「目の当たり」とは?
「目の当たり」は何と読むかわかりますか? この表現では、「目」は「め」と読みません。「目の当たり」の読み方から、意味を解説していきます。
読み⽅と意味
「目の当たり」は、「めのあたり」と読みそうになりますよね。しかし、「まのあたり」が正しい読み方です。意味には、「ある事態を目の前にしているさま」「眼前」などがあります。現在では、「目の当たりにする」「目の当たりに見る」という表現で、「ある物事を目の前で見る」という意味で使われることが多いです。人から聞いた話などではなく、実際に自分の目で見る場合に使うのがポイントといえるでしょう。
「目」を「ま」と読むその他の言葉
「まのあたり」と読む「目の当たり」。そもそもなぜ「目」を「ま」と読むのか疑問に思いますよね。実は、『万葉集』や『枕草子』などにも記載がある通り、昔から「目」を「ま」と読んでいたのだそうです。ここでは、「目」を「ま」と読む現代語と古語を紹介します。
現代語
現代語で、「目」を「ま」と読む言葉は下記の通りです。「目の当たり」と同じように、他の言葉と一緒に使われる場合に、「ま」と読むことがあるようですね。
・目蓋(まぶた):眼球を覆っている皮膚のこと。
・目差し(まなざし):目の表情や目つきのこと。
・目映い(まばゆい):まぶしくて、まともに見られないこと。
・目深(まぶか):目が隠れるほど、帽子を深くかぶること。
古語
続いて、古語において「目」を「ま」と読む言葉を見ていきましょう。現代ではあまり見られませんが、『万葉集』や『枕草子』、『源氏物語』など昔の書物で見ることができる表現です。
・目見(まみ):目つき、まなざしのこと。
・目引き(まびき):目くばせのこと。
・目陰(まかげ):遠方にあるものなどを見ようとして、目の上に手をかざし光を遮ること。もしくは、疑いのまなざしのこと。
使い⽅を例⽂でチェック
「目の前で物事を見る」という意味の「目の当たり」。「目の当たり」を文章で用いる場合には、「目の当たりにする」という動詞表現で使うことが多いです。短文のものも紹介するので参考にしてみてください。
「絶景を目の当たりにして、その場に立ちすくんだ」
「ある物事を目の前で見ること」という意味の「目の当たり」。この例文のように、実際に自分の目で何かを見ているようすをあらわすときに使えます。なお、現在よく聞く表現は「目の当たりにする」ですが、「目の当たりに見る」という言い回しでも使えますよ。

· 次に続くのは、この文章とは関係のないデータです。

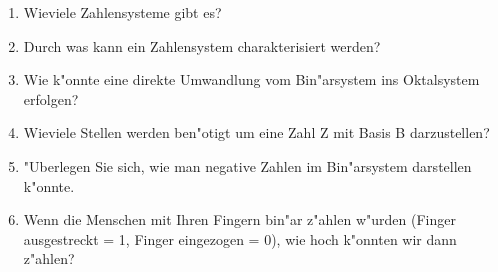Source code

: \documentclass[a4paper,10pt]{article}
\begin{document}
\begin{enumerate}
\item Wieviele Zahlensysteme gibt es?
\item Durch was kann ein Zahlensystem charakterisiert werden?
\item Wie k"onnte eine direkte Umwandlung vom Bin"arsystem ins Oktalsystem erfolgen?
\item Wieviele Stellen werden ben"otigt um eine Zahl Z mit Basis B darzustellen?
\item "Uberlegen Sie sich, wie man negative Zahlen im Bin"arsystem darstellen k"onnte.
\item Wenn die Menschen mit Ihren Fingern bin"ar z"ahlen w"urden (Finger ausgestreckt = 1, Finger eingezogen = 0), wie hoch k"onnten wir dann z"ahlen?
\end{enumerate}
\end{document}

「部長が怒鳴っているのを目の当たりにした新入社員は、驚いて萎縮していた」
「目の当たりにする」は、この例文のように、良くない場面に出くわした際にも使うことができます。さまざまな人が集まる職場には、怖い上司もいるでしょう。なかでも、声を荒げ大声で怒鳴る上司は、周囲の人を萎縮させてしまうもの。そうしたシーンを表現した一文です。